Su empleo tampoco era el de un abogado tradicional. Trabajó durante años en una institución de seguros de accidentes laborales, donde debía analizar siniestros, estudiar responsabilidades legales y redactar informes sobre conflictos entre trabajadores, empleadores y aseguradoras. Aquella tarea le permitió conocer de cerca el funcionamiento de la burocracia, los procedimientos administrativos y el enorme peso que puede tener una decisión tomada desde un escritorio.
Esa experiencia marcaría para siempre su obra.
En 1925, un año después de su muerte, se publicó El proceso, una novela que comenzaba con una frase tan simple como inquietante: "Alguien debió de haber calumniado a Josef K., pues, sin haber hecho nada malo, fue arrestado una mañana."
A partir de ese momento, el protagonista intenta defenderse sin saber exactamente de qué se lo acusa. Busca jueces, funcionarios y respuestas, pero cuanto más avanza, más incomprensible se vuelve el sistema. Nadie explica las reglas. Nadie parece tener la respuesta definitiva. Todo funciona, pero nadie entiende realmente cómo.

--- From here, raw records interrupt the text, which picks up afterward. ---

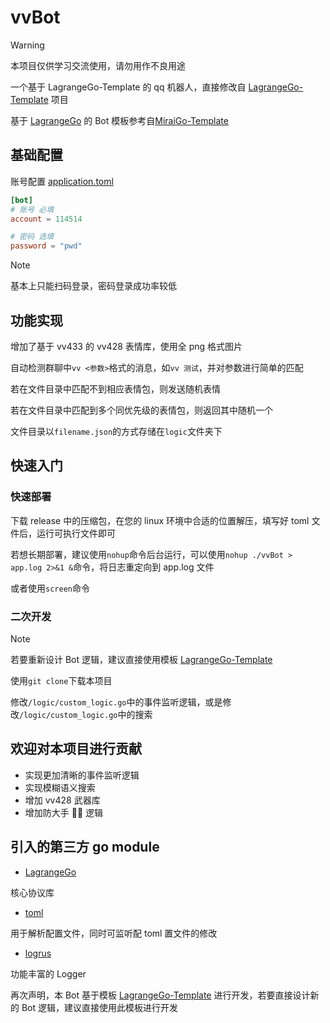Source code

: # vvBot

> [!WARNING]
> 本项目仅供学习交流使用，请勿用作不良用途

一个基于 LagrangeGo-Template 的 qq 机器人，直接修改自 [LagrangeGo-Template](https://github.com/ExquisiteCore/LagrangeGo-Template) 项目

基于 [LagrangeGo](https://github.com/LagrangeDev/LagrangeGo) 的 Bot 模板参考自[MiraiGo-Template](https://github.com/Logiase/MiraiGo-Template)

## 基础配置

账号配置 [application.toml](./application.toml)

```toml
[bot]
# 账号 必填
account = 114514

# 密码 选填
password = "pwd"
```

> [!NOTE]
> 基本上只能扫码登录，密码登录成功率较低

## 功能实现

增加了基于 vv433 的 vv428 表情库，使用全 png 格式图片

自动检测群聊中`vv <参数>`格式的消息，如`vv 测试`，并对参数进行简单的匹配

若在文件目录中匹配不到相应表情包，则发送随机表情

若在文件目录中匹配到多个同优先级的表情包，则返回其中随机一个

文件目录以`filename.json`的方式存储在`logic`文件夹下

## 快速入门

### 快速部署

下载 release 中的压缩包，在您的 linux 环境中合适的位置解压，填写好 toml 文件后，运行可执行文件即可

若想长期部署，建议使用`nohup`命令后台运行，可以使用`nohup ./vvBot > app.log 2>&1 &`命令，将日志重定向到 app.log 文件

或者使用`screen`命令

### 二次开发

> [!NOTE]
> 若要重新设计 Bot 逻辑，建议直接使用模板 [LagrangeGo-Template](https://github.com/ExquisiteCore/LagrangeGo-Template)

使用`git clone`下载本项目

修改`/logic/custom_logic.go`中的事件监听逻辑，或是修改`/logic/custom_logic.go`中的搜索

## 欢迎对本项目进行贡献

- 实现更加清晰的事件监听逻辑
- 实现模糊语义搜索
- 增加 vv428 武器库
- 增加防大手 👊🐔 逻辑

## 引入的第三方 go module

- [LagrangeGo](https://github.com/LagrangeDev/LagrangeGo)

核心协议库

- [toml](https://github.com/BurntSushi/toml)

用于解析配置文件，同时可监听配 toml 置文件的修改

- [logrus](https://github.com/sirupsen/logrus)

功能丰富的 Logger

再次声明，本 Bot 基于模板 [LagrangeGo-Template](https://github.com/ExquisiteCore/LagrangeGo-Template) 进行开发，若要直接设计新的 Bot 逻辑，建议直接使用此模板进行开发
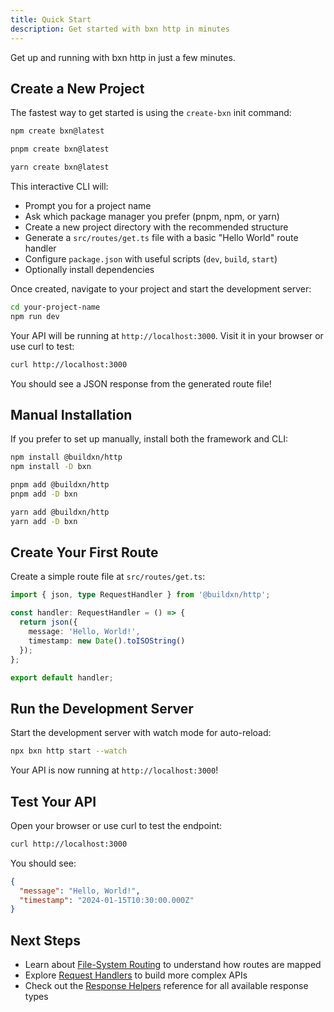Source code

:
 ```yaml
---
title: Quick Start
description: Get started with bxn http in minutes
---
```


Get up and running with bxn http in just a few minutes.

## Create a New Project

The fastest way to get started is using the `create-bxn` init command:

```bash
npm create bxn@latest
```

```bash
pnpm create bxn@latest
```

```bash
yarn create bxn@latest
```

This interactive CLI will:
- Prompt you for a project name
- Ask which package manager you prefer (pnpm, npm, or yarn)
- Create a new project directory with the recommended structure
- Generate a `src/routes/get.ts` file with a basic "Hello World" route handler
- Configure `package.json` with useful scripts (`dev`, `build`, `start`)
- Optionally install dependencies

Once created, navigate to your project and start the development server:

```bash
cd your-project-name
npm run dev
```

Your API will be running at `http://localhost:3000`. Visit it in your browser or use curl to test:

```bash
curl http://localhost:3000
```

You should see a JSON response from the generated route file!

## Manual Installation

If you prefer to set up manually, install both the framework and CLI:

```bash
npm install @buildxn/http
npm install -D bxn
```

```bash
pnpm add @buildxn/http
pnpm add -D bxn
```

```bash
yarn add @buildxn/http
yarn add -D bxn
```

## Create Your First Route

Create a simple route file at `src/routes/get.ts`:

```typescript
import { json, type RequestHandler } from '@buildxn/http';

const handler: RequestHandler = () => {
  return json({
    message: 'Hello, World!',
    timestamp: new Date().toISOString()
  });
};

export default handler;
```

## Run the Development Server

Start the development server with watch mode for auto-reload:

```bash
npx bxn http start --watch
```

Your API is now running at `http://localhost:3000`!

## Test Your API

Open your browser or use curl to test the endpoint:

```bash
curl http://localhost:3000
```

You should see:

```json
{
  "message": "Hello, World!",
  "timestamp": "2024-01-15T10:30:00.000Z"
}
```

## Next Steps

- Learn about [File-System Routing](../../core/file-system-routing/) to understand how routes are mapped
- Explore [Request Handlers](../../core/request-handlers/) to build more complex APIs
- Check out the [Response Helpers](../../reference/response-helpers/) reference for all available response types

Más de un siglo después, esa historia sigue siendo una referencia inevitable cuando un trámite parece interminable, una oficina remite a otra sin resolver nada o un procedimiento se convierte en un auténtico laberinto. No es casualidad que el adjetivo "kafkiano" haya pasado a formar parte del lenguaje cotidiano para describir situaciones absurdas o burocráticas.
Curiosamente, la otra gran obra de Kafka, La metamorfosis, no gira alrededor del Derecho, sino de la angustia humana. Sin embargo, también transmite una sensación que muchos profesionales del mundo jurídico conocen bien: la de sentirse atrapado en un sistema que sigue funcionando mientras uno pierde el control sobre su propia realidad. No faltan quienes, con humor, dicen que después de ciertos expedientes Kafka no imaginó una fantasía; simplemente cambió el escenario.
La historia terminó recordando a Franz Kafka como un escritor extraordinario. Pero detrás de sus novelas había un hombre formado en Derecho, acostumbrado a convivir con normas, expedientes y procedimientos que muchas veces inspiraban más preguntas que respuestas.
Quizás por eso sus libros siguen pareciendo tan actuales. Porque más que hablar de tribunales imaginarios, Kafka escribió sobre una experiencia profundamente humana: la impotencia de enfrentarse a un sistema que parece imposible de comprender.
Y sí, uno de los escritores más importantes de la historia también fue abogado.